[THE RECORDS Boundary: Start]

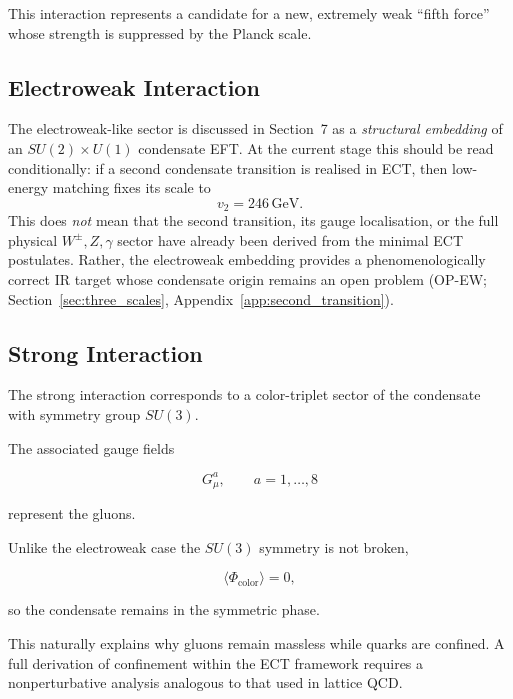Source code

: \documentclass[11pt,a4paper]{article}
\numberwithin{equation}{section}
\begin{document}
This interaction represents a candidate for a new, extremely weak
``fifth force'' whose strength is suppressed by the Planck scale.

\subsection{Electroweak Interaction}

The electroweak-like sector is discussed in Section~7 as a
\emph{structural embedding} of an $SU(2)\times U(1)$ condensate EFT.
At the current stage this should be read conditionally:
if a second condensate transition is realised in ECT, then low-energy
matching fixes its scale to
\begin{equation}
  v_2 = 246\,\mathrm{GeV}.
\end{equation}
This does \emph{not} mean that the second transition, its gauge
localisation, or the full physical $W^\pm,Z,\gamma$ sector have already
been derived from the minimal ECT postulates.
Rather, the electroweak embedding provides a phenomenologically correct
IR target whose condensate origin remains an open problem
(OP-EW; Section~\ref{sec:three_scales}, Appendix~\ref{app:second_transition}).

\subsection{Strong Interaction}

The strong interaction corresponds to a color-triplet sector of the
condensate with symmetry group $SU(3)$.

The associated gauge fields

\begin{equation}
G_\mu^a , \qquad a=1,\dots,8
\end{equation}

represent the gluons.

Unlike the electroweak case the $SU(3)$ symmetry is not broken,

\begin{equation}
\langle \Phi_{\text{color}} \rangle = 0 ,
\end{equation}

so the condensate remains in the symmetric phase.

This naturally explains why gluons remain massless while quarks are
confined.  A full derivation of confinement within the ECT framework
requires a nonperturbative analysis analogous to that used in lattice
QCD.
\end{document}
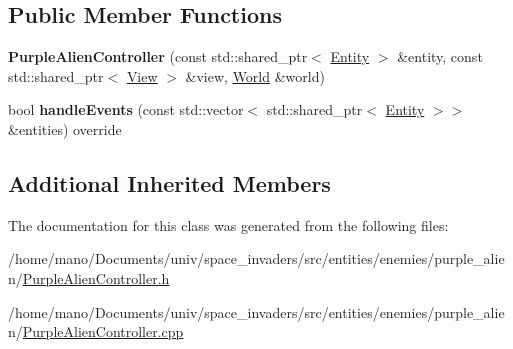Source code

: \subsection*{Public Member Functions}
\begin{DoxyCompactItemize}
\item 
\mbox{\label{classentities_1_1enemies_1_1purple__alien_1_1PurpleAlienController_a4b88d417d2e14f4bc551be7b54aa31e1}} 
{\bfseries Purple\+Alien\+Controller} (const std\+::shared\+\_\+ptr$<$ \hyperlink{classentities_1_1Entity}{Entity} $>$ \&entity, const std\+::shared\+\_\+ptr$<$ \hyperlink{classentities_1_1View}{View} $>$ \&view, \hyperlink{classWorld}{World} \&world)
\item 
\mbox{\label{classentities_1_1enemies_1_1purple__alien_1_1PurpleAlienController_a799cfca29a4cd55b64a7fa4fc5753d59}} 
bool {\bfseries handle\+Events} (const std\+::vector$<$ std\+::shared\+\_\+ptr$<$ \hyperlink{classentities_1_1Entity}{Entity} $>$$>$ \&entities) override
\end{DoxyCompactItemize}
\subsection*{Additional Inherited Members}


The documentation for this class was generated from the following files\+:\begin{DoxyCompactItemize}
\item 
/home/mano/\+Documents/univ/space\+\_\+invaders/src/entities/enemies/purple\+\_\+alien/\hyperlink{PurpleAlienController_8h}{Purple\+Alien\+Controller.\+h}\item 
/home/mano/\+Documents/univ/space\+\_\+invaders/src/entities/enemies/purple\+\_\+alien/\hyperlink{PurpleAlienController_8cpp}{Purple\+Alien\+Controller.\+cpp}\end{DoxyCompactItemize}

[THE RECORDS Boundary: End]
[THE RECORDS Boundary: Start]

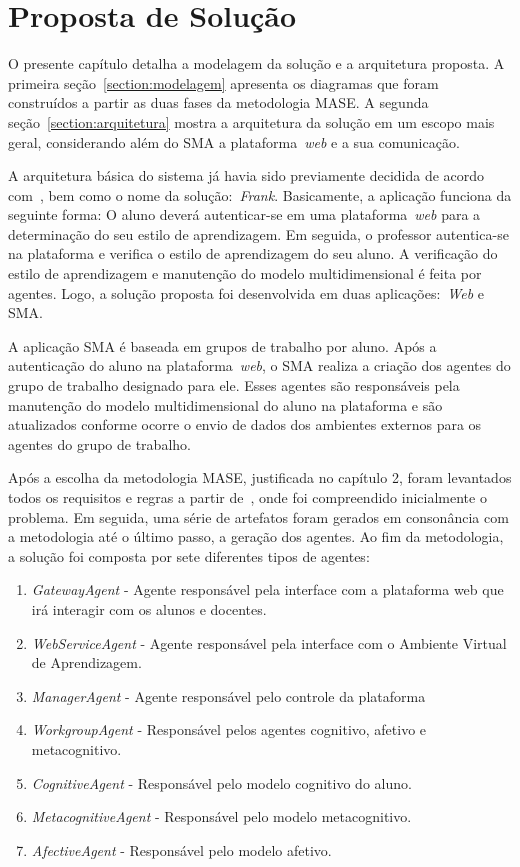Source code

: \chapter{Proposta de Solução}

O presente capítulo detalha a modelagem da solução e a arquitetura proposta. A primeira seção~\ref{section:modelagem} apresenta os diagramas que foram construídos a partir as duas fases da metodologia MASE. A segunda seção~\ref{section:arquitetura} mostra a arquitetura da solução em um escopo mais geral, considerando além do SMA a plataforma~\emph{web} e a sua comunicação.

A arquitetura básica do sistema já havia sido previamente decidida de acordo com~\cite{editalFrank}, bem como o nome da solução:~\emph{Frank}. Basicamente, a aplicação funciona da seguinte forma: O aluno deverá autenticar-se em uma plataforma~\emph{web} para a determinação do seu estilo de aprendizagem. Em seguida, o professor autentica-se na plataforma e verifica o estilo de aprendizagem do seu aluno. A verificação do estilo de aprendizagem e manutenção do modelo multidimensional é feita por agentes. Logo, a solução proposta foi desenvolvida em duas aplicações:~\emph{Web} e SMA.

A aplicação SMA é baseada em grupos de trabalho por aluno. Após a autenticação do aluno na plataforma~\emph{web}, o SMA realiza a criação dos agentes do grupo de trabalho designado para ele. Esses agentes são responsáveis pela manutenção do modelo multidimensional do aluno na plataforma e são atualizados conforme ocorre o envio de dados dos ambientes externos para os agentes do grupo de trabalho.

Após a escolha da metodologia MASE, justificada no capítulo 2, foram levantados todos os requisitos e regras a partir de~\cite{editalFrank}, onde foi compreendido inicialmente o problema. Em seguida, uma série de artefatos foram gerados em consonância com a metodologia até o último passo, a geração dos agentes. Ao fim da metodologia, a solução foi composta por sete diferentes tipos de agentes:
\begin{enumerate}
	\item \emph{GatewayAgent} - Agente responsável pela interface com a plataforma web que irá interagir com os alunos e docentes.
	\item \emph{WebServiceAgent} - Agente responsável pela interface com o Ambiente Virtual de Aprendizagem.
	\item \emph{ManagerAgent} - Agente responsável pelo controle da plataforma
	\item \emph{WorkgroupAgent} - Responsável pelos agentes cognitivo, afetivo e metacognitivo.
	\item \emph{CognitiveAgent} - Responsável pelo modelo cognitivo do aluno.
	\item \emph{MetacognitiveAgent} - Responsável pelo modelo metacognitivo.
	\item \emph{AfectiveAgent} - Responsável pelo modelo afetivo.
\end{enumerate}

[THE RECORDS Boundary: End]
[THE RECORDS Boundary: Start]

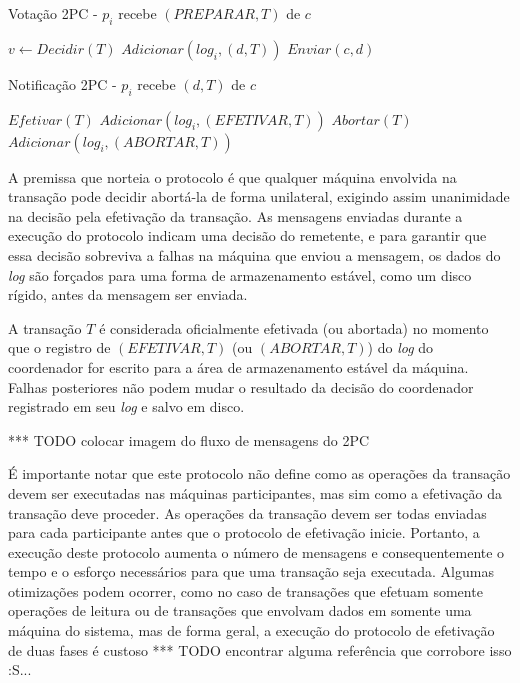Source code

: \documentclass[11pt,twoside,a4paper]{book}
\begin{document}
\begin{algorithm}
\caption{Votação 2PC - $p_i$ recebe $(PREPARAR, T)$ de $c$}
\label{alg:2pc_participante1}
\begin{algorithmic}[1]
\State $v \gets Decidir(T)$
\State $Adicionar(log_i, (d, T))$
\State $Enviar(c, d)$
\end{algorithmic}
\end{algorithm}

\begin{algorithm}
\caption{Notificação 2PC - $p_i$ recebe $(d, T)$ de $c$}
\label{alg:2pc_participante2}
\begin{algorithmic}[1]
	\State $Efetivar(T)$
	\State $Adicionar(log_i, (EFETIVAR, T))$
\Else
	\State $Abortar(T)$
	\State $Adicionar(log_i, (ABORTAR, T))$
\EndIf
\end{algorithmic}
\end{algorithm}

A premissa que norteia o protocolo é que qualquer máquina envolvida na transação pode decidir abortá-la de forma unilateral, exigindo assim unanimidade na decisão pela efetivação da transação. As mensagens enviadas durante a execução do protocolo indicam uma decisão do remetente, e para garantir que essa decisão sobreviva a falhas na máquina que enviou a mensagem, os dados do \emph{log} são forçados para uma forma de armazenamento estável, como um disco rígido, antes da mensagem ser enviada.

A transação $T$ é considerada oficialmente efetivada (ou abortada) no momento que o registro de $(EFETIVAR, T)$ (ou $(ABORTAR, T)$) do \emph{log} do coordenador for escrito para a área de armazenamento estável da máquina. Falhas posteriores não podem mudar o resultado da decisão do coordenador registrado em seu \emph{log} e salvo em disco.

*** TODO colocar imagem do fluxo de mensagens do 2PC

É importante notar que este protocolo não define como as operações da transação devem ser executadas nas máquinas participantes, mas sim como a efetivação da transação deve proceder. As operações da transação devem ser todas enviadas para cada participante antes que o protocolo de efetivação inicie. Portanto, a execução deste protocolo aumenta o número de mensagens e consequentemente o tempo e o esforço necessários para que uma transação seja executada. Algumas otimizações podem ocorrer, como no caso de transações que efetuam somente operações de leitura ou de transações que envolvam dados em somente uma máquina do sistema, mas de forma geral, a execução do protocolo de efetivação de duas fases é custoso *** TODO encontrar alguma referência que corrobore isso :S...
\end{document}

[THE RECORDS Boundary: End]

_ASSIGNMENT_
Only the lines that hold the word "disco" are wanted; each should be pulled from the records.

_ANSWER_
A premissa que norteia o protocolo é que qualquer máquina envolvida na transação pode decidir abortá-la de forma unilateral, exigindo assim unanimidade na decisão pela efetivação da transação. As mensagens enviadas durante a execução do protocolo indicam uma decisão do remetente, e para garantir que essa decisão sobreviva a falhas na máquina que enviou a mensagem, os dados do \emph{log} são forçados para uma forma de armazenamento estável, como um disco rígido, antes da mensagem ser enviada.
A transação $T$ é considerada oficialmente efetivada (ou abortada) no momento que o registro de $(EFETIVAR, T)$ (ou $(ABORTAR, T)$) do \emph{log} do coordenador for escrito para a área de armazenamento estável da máquina. Falhas posteriores não podem mudar o resultado da decisão do coordenador registrado em seu \emph{log} e salvo em disco.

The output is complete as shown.